Only it does – heading upwards and onwards along the path to Whiteless Pike, offering views of a Wainright studded cast of fells that includes Rannerdale Knotts, Mellbreak, Starling Dodd, Red Pike, High Stile, High Crag, Haystacks, Fleetwith Pike and Robinson. For anyone for whom there’s no fun in “rock without water/water with no rock” (T.S. Eliot), there’s also the glittering cascade at Moss Force to enjoy, and not one but three glorious lakes framed by the high fells: Buttermere, Crummock Water and Loweswater. All this makes for a picture perfect place for a picnic and a breather, before heading out along Wandope, a flat plateau, with broody Grasmoor on one side, jealous guardian of a bewitching view of Loweswater and the wind turbines glimmering on the Solway Firth in the far distance, and Crag Hill on the other.

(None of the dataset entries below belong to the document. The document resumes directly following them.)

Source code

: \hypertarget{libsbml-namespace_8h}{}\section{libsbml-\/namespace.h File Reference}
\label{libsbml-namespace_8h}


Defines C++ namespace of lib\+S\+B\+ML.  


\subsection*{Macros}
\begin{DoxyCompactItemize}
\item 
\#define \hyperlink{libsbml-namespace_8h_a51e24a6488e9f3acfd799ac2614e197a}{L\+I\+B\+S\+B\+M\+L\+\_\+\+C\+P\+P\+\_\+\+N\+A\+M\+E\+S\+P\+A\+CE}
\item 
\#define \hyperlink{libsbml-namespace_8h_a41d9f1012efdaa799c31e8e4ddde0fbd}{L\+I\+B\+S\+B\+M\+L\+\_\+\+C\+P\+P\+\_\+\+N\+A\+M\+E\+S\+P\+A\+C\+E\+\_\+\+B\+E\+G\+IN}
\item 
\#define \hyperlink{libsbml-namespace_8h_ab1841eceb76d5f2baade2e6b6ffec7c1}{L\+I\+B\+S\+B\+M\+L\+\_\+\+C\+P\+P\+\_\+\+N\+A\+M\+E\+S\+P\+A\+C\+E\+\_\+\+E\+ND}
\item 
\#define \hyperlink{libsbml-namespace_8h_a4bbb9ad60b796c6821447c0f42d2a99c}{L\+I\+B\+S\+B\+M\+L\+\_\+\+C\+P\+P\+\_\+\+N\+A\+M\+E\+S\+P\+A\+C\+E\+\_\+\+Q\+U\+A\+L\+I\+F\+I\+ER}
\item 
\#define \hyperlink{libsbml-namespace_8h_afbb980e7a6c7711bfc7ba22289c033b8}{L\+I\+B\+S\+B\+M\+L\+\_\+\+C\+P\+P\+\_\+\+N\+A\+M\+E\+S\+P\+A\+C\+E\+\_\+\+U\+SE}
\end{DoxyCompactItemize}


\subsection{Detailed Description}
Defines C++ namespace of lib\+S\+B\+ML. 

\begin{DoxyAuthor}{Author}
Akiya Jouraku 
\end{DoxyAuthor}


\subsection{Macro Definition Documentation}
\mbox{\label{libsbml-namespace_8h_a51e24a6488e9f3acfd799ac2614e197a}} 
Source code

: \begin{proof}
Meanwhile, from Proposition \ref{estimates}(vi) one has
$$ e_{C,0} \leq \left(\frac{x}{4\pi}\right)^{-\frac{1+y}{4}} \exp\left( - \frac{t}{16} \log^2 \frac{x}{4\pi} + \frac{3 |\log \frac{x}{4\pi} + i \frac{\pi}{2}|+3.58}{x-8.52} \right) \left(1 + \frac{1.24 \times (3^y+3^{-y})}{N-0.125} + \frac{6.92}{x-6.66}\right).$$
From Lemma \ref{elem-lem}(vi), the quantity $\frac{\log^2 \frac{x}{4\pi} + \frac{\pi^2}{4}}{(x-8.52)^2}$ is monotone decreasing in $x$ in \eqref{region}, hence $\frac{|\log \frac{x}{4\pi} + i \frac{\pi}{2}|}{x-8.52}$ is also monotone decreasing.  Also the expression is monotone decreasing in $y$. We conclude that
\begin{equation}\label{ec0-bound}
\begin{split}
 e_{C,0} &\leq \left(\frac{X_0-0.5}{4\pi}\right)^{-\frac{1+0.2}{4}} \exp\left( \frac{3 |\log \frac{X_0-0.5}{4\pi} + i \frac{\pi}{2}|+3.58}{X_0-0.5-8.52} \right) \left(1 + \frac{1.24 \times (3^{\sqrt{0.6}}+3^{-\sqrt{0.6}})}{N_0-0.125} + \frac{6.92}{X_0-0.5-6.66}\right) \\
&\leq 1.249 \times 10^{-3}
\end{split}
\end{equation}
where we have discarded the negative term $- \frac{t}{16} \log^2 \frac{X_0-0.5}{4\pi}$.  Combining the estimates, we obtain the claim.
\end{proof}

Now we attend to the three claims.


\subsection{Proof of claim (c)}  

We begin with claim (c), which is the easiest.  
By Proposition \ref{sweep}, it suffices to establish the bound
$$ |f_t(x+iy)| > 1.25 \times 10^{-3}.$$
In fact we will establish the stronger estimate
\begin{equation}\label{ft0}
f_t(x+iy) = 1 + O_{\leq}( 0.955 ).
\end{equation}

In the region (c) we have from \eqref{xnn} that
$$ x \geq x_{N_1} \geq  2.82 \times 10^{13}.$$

Next, the descent from Coledale Hause into the hanging valley of Coledale, passing Force Crag Mine – one of the last working mines to close in the Lake District – with views north to Sand Hill, Hopegill Head and Grisedale Pike. The stream that flows out near the higher mine workings is deliciously named Pudding Beck, becoming Coledale Beck after falling down Low Force, and it dances past spoil heaps and mine water remediation ponds to the left and oak, aspen, hazel, hawthorn, birch and willow saplings to the right – these young native trees part of ongoing reforestation attempts to “slow the flow” and protect villages below Coledale from flooding exacerbated by centuries of mining, tree-felling and sheep grazing. Here, the Lake District’s past, present and future have come together to create a remarkable snapshot of the cultural landscape that brought UNESCO World Heritage Site status to the National Park in 2017.
A thought-provoking as well as inspiring walk, then – finished off beautifully with a pint of Keswick Brewery ale in the sunny beer garden at the Coledale Inn in Braithwaite, before boarding the #X5 from Workington into Keswick, and a bracing, open-topped bus ride on the #555 back into Kendal.